A twin-engined WW2 military aircraft has been found in Estonia’s Gulf of Livonia in the Baltic Sea. Lying in two parts, with its tail section detached from the main wreck, the plane awaits diving to be identified.
The wreck is the latest in a string of finds by the hydrographic department of the Estonian Transport Administration, the surveys of which have proved fruitful this summer.
It was picked up on routine sonar scans being carried out from the research vessel Jakob Prei nine nautical miles south-east of Abruka, a small island lying off Estonia’s largest, Saaremaa.
The aircraft’s fuselage is 17m long and it has a wingspan to match. The tail-section lies 46m north of the fuselage.
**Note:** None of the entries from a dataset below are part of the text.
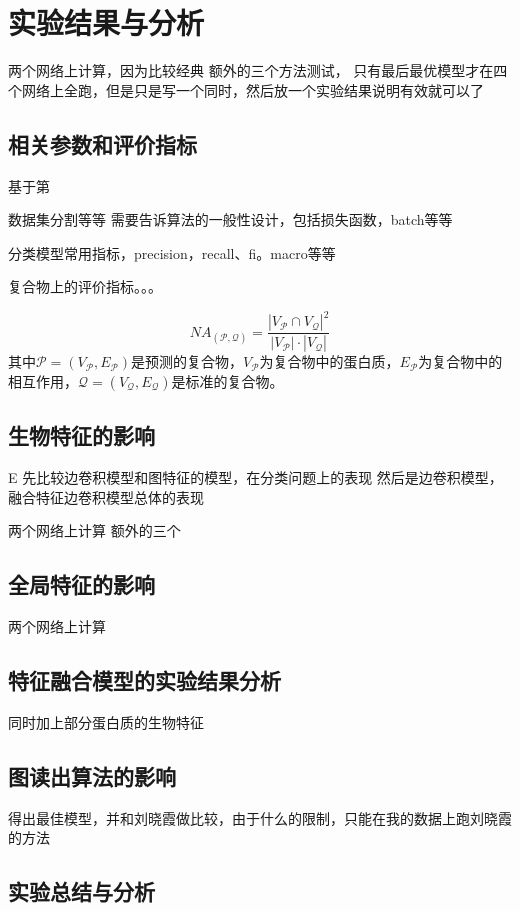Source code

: \chapter{实验结果与分析}
\label{chapter:resultAndOther}
两个网络上计算，因为比较经典
额外的三个方法测试，
只有最后最优模型才在四个网络上全跑，但是只是写一个同时，然后放一个实验结果说明有效就可以了
\section{相关参数和评价指标}
\label{section:metrix}

基于第


数据集分割等等
需要告诉算法的一般性设计，包括损失函数，batch等等

分类模型常用指标，precision，recall、fi。macro等等

复合物上的评价指标。。。


\begin{equation}
    \label{equ:compComplexSim:NA}
    NA_{(\mathcal{P} ,\mathcal{Q} )} = \frac{{\left\lvert V_{\mathcal{P}} \cap V_{\mathcal{Q}}\right\rvert}^2 }{{\left\lvert V_{\mathcal{P}} \right\rvert}\cdot  {\left\lvert V_{\mathcal{Q}} \right\rvert}} 
\end{equation}
其中$\mathcal{P}=(V_{\mathcal{P}} ,E_{\mathcal{P}})$是预测的复合物，$V_{\mathcal{P}}$为复合物中的蛋白质，$E_{\mathcal{P}}$为复合物中的相互作用，$\mathcal{Q}=(V_{\mathcal{Q}} ,E_{\mathcal{Q}})$是标准的复合物。

\section{生物特征的影响}E
\label{section:biofeatAnasys}
先比较边卷积模型和图特征的模型，在分类问题上的表现
然后是边卷积模型，融合特征边卷积模型总体的表现


两个网络上计算
额外的三个
\section{全局特征的影响}
\label{section:globalStructfeatAnasys}
两个网络上计算
\section{特征融合模型的实验结果分析}
\label{section:fusionfeatAnasys}
同时加上部分蛋白质的生物特征

\section{图读出算法的影响}
\label{section:gpoolAnasys}
得出最佳模型，并和刘晓霞做比较，由于什么的限制，只能在我的数据上跑刘晓霞的方法

\section{实验总结与分析}
\label{section:resultSummary}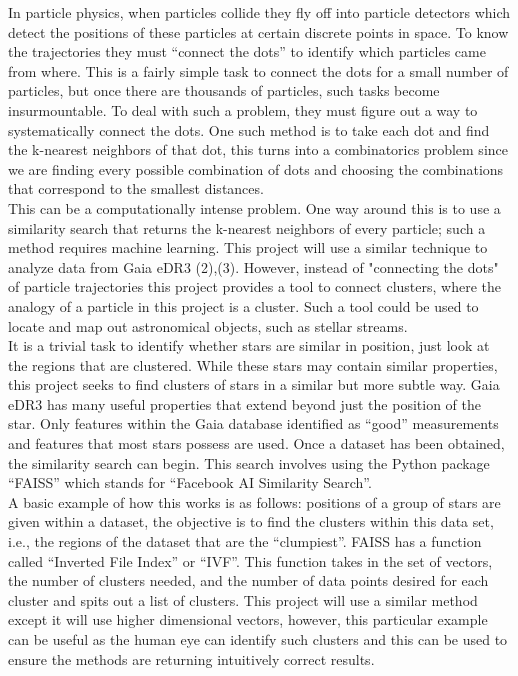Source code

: \documentclass[notitlepage,nofootinbib,preprintnumbers,aps,prd]{revtex4-1}
\begin{document}
\indent In particle physics, when particles collide they fly off into particle detectors which detect
the positions of these particles at certain discrete points in space. To know the trajectories they
must “connect the dots” to identify which particles came from where. This is a fairly simple task
to connect the dots for a small number of particles, but once there are thousands of particles,
such tasks become insurmountable. To deal with such a problem, they must figure out a way to
systematically connect the dots. One such method is to take each dot and find the k-nearest
neighbors of that dot, this turns into a combinatorics problem since we are finding every possible
combination of dots and choosing the combinations that correspond to the smallest distances.\\

\indent This can be a computationally intense problem. One way around this is to use a similarity search
that returns the k-nearest neighbors of every particle; such a method requires machine learning.
This project will use a similar technique to analyze data from Gaia eDR3 (2),(3). However, instead of "connecting the dots" of particle trajectories this project provides a tool to connect clusters, where the analogy of a particle in this project is a cluster. Such a tool could be used to locate and map out astronomical objects, such as stellar streams.\\

\indent It is a trivial task to identify whether stars are similar in position, just look at the regions that are clustered.
While these stars may contain similar properties, this project seeks to find clusters of stars in a
similar but more subtle way. Gaia eDR3 has many useful properties that extend beyond just the
position of the star. Only features within the Gaia database identified as “good” measurements
and features that most stars possess are used. Once a dataset has been obtained, the similarity
search can begin. This search involves using the Python package “FAISS” which stands for
“Facebook AI Similarity Search”.\\

\indent A basic example of how this works is as follows: positions of a group of stars are given
within a dataset, the objective is to find the clusters within this data set, i.e., the regions of the
dataset that are the “clumpiest”. FAISS has a function called “Inverted File Index” or “IVF”. This
function takes in the set of vectors, the number of clusters needed, and the number of data points
desired for each cluster and spits out a list of clusters. This project will use a similar method except it will use higher dimensional vectors, however, this particular example can be useful as the
human eye can identify such clusters and this can be used to ensure the methods are returning
intuitively correct results.\\
\end{document}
“At the moment it is not known what the plane is, but it is definitely a military plane from the Second World War,” said department head Peeter Väling. “We currently know of four planes in the Gulf of Livonia, two of them found during mine-clearance operations.”
Diver took a look
The discovery comes little more than a month since the hydrographers discovered a vessel thought to have sunk 100 years ago, four miles west of Saaremaa.
Originally thought to be a WW1 warship, it took a scuba dive by former mine-clearance diver Veikko Horm to determine that the 60m wreck with 10m beam was in fact a cargo steamship.
According to Ivar Treffner, a researcher at the Estonian Maritime Museum, the most likely candidate is the 1897-built Kronos. On 16 November, 1923, the German vessel ran aground near Karala before sinking with the loss her crew of 21. The wreck’s position had remained a mystery.
Warship near border
More than 680 wrecks have been recorded on Estonia’s seabed and placed on the Transport Administration’s database, says Väling, with five or six examples found most years but often not considered to be of any great consequence.
“Most of them have been found during surveying work,” he says, with the bulk of this taking place in the Gulf of Livonia. “Twelve have been found this year, but most are small and badly broken.”
Another recent exception to this, however, was an 83m-long wreck with a 12m beam found in May. Broken and rising 10m off the seabed, it was discovered at a depth of 62m east of the Tallinn-Helsinki shipping channel, only two miles from the Finnish border.
The wreck is believed to be a 20th-century warship, and again requires divers to find out more about it. “Such interesting wrecks rarely come along,” said Väling ruefully on that occasion.